*Requirement*.
Down to the last line, print the entries below exactly, and keep every picture out of the copy.

*** Opening Entries provided ***

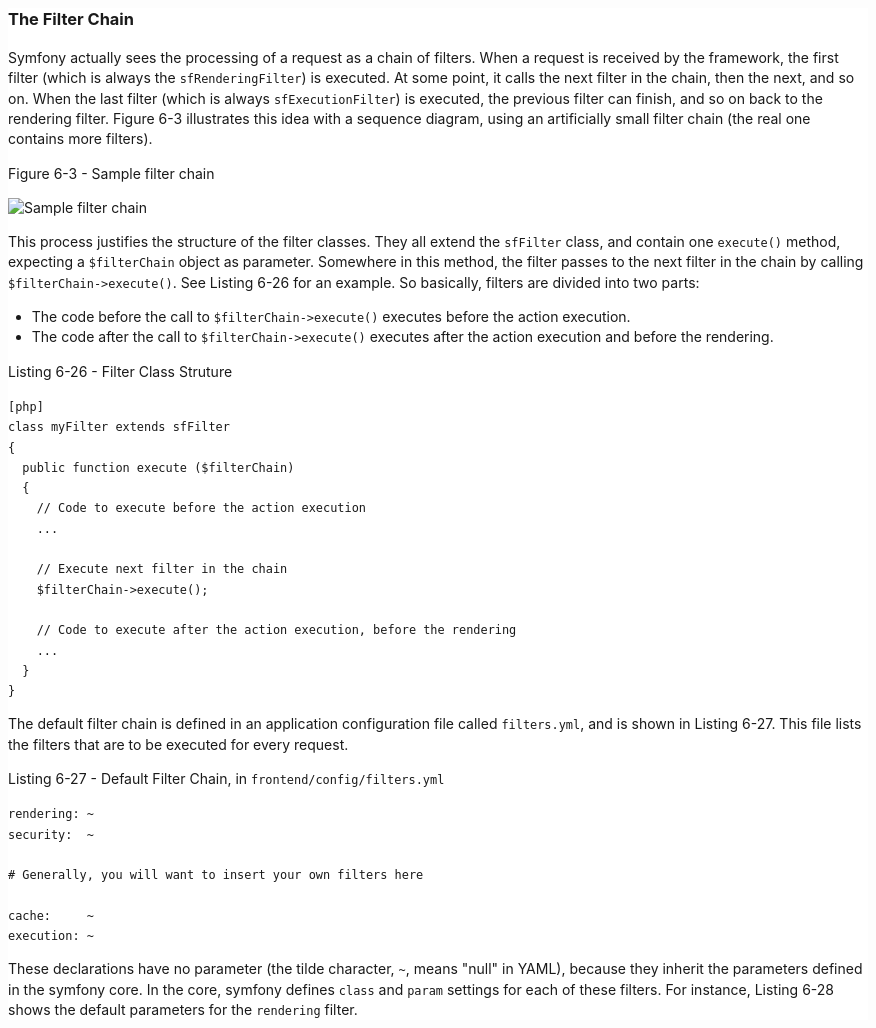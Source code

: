 ### The Filter Chain

Symfony actually sees the processing of a request as a chain of filters. When a request is received by the framework, the first filter (which is always the `sfRenderingFilter`) is executed. At some point, it calls the next filter in the chain, then the next, and so on. When the last filter (which is always `sfExecutionFilter`) is executed, the previous filter can finish, and so on back to the rendering filter. Figure 6-3 illustrates this idea with a sequence diagram, using an artificially small filter chain (the real one contains more filters).

Figure 6-3 - Sample filter chain

![Sample filter chain](http://www.symfony-project.org/images/book/1_4/F0603.png "Sample filter chain")

This process justifies the structure of the filter classes. They all extend the `sfFilter` class, and contain one `execute()` method, expecting a `$filterChain` object as parameter. Somewhere in this method, the filter passes to the next filter in the chain by calling `$filterChain->execute()`. See Listing 6-26 for an example. So basically, filters are divided into two parts:

  * The code before the call to `$filterChain->execute()` executes before the action execution.
  * The code after the call to `$filterChain->execute()` executes after the action execution and before the rendering.

Listing 6-26 - Filter Class Struture

    [php]
    class myFilter extends sfFilter
    {
      public function execute ($filterChain)
      {
        // Code to execute before the action execution
        ...

        // Execute next filter in the chain
        $filterChain->execute();

        // Code to execute after the action execution, before the rendering
        ...
      }
    }

The default filter chain is defined in an application configuration file called `filters.yml`, and is shown in Listing 6-27. This file lists the filters that are to be executed for every request.

Listing 6-27 - Default Filter Chain, in `frontend/config/filters.yml`

    rendering: ~
    security:  ~

    # Generally, you will want to insert your own filters here

    cache:     ~
    execution: ~

These declarations have no parameter (the tilde character, `~`, means "null" in YAML), because they inherit the parameters defined in the symfony core. In the core, symfony defines `class` and `param` settings for each of these filters. For instance, Listing 6-28 shows the default parameters for the `rendering` filter.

*** Closing Entries provided ***

*Output of the exercise*.
Source code

: ### The Filter Chain

Symfony actually sees the processing of a request as a chain of filters. When a request is received by the framework, the first filter (which is always the `sfRenderingFilter`) is executed. At some point, it calls the next filter in the chain, then the next, and so on. When the last filter (which is always `sfExecutionFilter`) is executed, the previous filter can finish, and so on back to the rendering filter. Figure 6-3 illustrates this idea with a sequence diagram, using an artificially small filter chain (the real one contains more filters).

Figure 6-3 - Sample filter chain

![Sample filter chain](http://www.symfony-project.org/images/book/1_4/F0603.png "Sample filter chain")

This process justifies the structure of the filter classes. They all extend the `sfFilter` class, and contain one `execute()` method, expecting a `$filterChain` object as parameter. Somewhere in this method, the filter passes to the next filter in the chain by calling `$filterChain->execute()`. See Listing 6-26 for an example. So basically, filters are divided into two parts:

  * The code before the call to `$filterChain->execute()` executes before the action execution.
  * The code after the call to `$filterChain->execute()` executes after the action execution and before the rendering.

Listing 6-26 - Filter Class Struture

    [php]
    class myFilter extends sfFilter
    {
      public function execute ($filterChain)
      {
        // Code to execute before the action execution
        ...

        // Execute next filter in the chain
        $filterChain->execute();

        // Code to execute after the action execution, before the rendering
        ...
      }
    }

The default filter chain is defined in an application configuration file called `filters.yml`, and is shown in Listing 6-27. This file lists the filters that are to be executed for every request.

Listing 6-27 - Default Filter Chain, in `frontend/config/filters.yml`

    rendering: ~
    security:  ~

    # Generally, you will want to insert your own filters here

    cache:     ~
    execution: ~

These declarations have no parameter (the tilde character, `~`, means "null" in YAML), because they inherit the parameters defined in the symfony core. In the core, symfony defines `class` and `param` settings for each of these filters. For instance, Listing 6-28 shows the default parameters for the `rendering` filter.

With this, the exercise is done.